Fairness Testing in Retrieval-Augmented Generation: How Small Perturbations Reveal Bias in Small Language Models
Matheus Vinicius da Silva de Oliveira, Jonathan de Andrade Silva, Awdren de Lima Fontao
TL;DR
This work targets fairness testing in Retrieval-Augmented Generation (RAG) by applying metamorphic testing to small language models and their retrievers. It introduces the Retriever Robustness Score (RRS) to diagnose bias at the retrieval stage and systematically quantifies how demographic perturbations shift toxicity and sentiment outputs across three HuggingFace SLMs in a RAG pipeline. Empirical results show substantial fairness violations, with a 28.52% ASR in the retriever and up to 33.00% end-to-end ASR, and a clear bias hierarchy where racial perturbations are the strongest drivers. The study provides actionable metrics and deployment guidance for SMEs, highlighting the need for component-level fairness testing in RAG systems and the importance of curating retrieval content to prevent bias amplification. Overall, it shifts fairness auditing from model-centric evaluation to end-to-end system and intermediate component analysis, enabling more reliable and equitable AI-enabled software in production.
Abstract
Large Language Models (LLMs) are widely used across multiple domains but continue to raise concerns regarding security and fairness.

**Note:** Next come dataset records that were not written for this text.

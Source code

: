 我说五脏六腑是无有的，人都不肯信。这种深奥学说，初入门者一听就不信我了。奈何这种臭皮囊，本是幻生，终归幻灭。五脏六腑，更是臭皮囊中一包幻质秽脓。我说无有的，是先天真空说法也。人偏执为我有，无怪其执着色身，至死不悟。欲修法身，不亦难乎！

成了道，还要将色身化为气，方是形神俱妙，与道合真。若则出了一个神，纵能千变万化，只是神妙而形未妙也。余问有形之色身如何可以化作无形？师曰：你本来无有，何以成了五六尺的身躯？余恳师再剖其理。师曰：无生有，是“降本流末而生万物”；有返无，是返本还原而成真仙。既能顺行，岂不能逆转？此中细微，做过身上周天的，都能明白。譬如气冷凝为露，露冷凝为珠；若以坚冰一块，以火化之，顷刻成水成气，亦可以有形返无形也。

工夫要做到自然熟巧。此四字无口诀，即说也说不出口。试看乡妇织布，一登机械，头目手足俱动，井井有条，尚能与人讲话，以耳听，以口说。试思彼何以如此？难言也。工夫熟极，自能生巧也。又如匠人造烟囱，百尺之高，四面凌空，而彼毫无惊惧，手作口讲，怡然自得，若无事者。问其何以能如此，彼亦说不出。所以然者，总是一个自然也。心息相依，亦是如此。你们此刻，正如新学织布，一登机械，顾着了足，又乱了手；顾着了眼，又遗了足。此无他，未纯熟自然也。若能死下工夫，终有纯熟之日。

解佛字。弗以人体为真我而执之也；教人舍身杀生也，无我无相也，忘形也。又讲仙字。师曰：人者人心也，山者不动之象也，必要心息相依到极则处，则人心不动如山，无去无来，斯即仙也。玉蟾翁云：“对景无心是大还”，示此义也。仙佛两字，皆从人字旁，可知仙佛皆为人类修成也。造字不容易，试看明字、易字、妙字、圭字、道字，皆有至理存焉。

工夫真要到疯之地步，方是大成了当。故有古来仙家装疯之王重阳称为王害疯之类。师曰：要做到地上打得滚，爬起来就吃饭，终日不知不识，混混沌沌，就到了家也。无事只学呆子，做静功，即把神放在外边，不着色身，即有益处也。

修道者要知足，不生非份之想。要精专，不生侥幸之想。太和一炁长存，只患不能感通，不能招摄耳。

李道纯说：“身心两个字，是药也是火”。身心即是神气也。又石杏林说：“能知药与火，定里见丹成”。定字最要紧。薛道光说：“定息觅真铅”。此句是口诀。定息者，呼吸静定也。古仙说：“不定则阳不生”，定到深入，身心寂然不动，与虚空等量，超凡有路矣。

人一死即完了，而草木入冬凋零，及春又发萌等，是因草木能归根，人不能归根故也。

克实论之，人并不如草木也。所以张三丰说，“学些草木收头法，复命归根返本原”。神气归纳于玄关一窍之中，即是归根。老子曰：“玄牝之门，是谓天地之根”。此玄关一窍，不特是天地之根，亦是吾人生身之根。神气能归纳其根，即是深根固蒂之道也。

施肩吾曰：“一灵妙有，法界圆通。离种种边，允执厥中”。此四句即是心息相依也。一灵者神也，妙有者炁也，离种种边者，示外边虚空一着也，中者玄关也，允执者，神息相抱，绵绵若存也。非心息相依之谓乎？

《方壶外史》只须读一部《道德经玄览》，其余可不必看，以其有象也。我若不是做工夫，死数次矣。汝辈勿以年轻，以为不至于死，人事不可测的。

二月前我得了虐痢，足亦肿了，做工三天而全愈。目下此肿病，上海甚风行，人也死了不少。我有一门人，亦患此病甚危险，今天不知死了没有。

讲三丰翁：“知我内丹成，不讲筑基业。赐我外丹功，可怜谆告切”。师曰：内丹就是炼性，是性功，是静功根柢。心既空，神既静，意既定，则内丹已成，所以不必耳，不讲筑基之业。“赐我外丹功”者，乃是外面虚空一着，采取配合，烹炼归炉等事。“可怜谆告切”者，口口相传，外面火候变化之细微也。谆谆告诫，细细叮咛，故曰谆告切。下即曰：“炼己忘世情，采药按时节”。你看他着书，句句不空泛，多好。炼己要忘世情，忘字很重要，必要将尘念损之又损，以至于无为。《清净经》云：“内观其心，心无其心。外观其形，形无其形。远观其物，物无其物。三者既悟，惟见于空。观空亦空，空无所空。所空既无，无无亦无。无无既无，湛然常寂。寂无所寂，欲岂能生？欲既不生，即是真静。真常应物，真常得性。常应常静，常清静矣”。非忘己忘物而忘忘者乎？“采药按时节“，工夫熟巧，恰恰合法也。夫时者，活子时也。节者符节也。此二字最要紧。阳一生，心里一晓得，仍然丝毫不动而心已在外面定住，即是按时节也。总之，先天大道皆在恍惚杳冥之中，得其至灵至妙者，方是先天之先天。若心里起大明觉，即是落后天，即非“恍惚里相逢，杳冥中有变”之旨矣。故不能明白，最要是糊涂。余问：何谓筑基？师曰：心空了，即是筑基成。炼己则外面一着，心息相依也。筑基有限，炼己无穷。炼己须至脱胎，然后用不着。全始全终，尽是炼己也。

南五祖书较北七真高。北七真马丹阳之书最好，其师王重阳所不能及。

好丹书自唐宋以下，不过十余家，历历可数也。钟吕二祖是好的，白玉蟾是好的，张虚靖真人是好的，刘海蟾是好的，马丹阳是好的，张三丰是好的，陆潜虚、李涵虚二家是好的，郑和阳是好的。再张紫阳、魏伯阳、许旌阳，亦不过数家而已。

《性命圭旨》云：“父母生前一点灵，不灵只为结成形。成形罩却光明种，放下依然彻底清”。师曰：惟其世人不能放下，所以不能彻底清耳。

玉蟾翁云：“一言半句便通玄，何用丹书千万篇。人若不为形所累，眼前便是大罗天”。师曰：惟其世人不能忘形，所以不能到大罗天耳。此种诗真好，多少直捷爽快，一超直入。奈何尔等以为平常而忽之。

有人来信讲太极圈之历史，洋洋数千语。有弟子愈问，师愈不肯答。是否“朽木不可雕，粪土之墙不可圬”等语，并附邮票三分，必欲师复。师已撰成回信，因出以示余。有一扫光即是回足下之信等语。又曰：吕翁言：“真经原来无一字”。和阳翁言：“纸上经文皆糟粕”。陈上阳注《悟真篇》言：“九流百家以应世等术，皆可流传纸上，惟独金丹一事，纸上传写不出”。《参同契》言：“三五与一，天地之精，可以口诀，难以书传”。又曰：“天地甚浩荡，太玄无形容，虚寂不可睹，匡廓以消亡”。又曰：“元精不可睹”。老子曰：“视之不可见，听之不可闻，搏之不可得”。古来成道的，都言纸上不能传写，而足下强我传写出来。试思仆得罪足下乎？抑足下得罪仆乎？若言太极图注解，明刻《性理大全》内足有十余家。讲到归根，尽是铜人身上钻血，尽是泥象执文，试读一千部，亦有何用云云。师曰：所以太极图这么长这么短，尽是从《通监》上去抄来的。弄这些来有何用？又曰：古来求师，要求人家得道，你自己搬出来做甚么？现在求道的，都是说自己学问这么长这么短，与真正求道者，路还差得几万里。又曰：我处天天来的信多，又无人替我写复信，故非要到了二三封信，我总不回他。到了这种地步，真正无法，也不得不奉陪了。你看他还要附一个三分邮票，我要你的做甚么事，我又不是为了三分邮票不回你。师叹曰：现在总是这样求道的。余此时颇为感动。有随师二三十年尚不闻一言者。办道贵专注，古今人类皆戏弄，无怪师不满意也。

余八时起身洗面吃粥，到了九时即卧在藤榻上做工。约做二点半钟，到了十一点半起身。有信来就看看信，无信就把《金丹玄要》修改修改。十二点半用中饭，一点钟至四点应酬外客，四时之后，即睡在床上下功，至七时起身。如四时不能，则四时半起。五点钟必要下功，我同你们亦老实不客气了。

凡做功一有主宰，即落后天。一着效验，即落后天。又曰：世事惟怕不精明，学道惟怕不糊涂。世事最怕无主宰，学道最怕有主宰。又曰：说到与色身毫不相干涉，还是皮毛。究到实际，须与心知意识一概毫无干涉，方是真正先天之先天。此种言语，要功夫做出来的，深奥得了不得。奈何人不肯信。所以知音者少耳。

Beyond known attack vectors such as data poisoning and prompt injection, LLMs are also vulnerable to fairness bugs. These refer to unintended behaviors influenced by sensitive demographic cues (e.g., race or sexual orientation) that should not affect outcomes. Another key issue is hallucination, where models generate plausible yet false information. Retrieval-Augmented Generation (RAG) has emerged as a strategy to mitigate hallucinations by combining external retrieval with text generation. However, its adoption raises new fairness concerns, as the retrieved content itself may surface or amplify bias. This study conducts fairness testing through metamorphic testing (MT), introducing controlled demographic perturbations in prompts to assess fairness in sentiment analysis performed by three Small Language Models (SLMs) hosted on HuggingFace (Llama-3.2-3B-Instruct, Mistral-7B-Instruct-v0.3, and Llama-3.1-Nemotron-8B), each integrated into a RAG pipeline. Results show that minor demographic variations can break up to one third of metamorphic relations (MRs). A detailed analysis of these failures reveals a consistent bias hierarchy, with perturbations involving racial cues being the predominant cause of the violations. In addition to offering a comparative evaluation, this work reinforces that the retrieval component in RAG must be carefully curated to prevent bias amplification. The findings serve as a practical alert for developers, testers and small organizations aiming to adopt accessible SLMs without compromising fairness or reliability.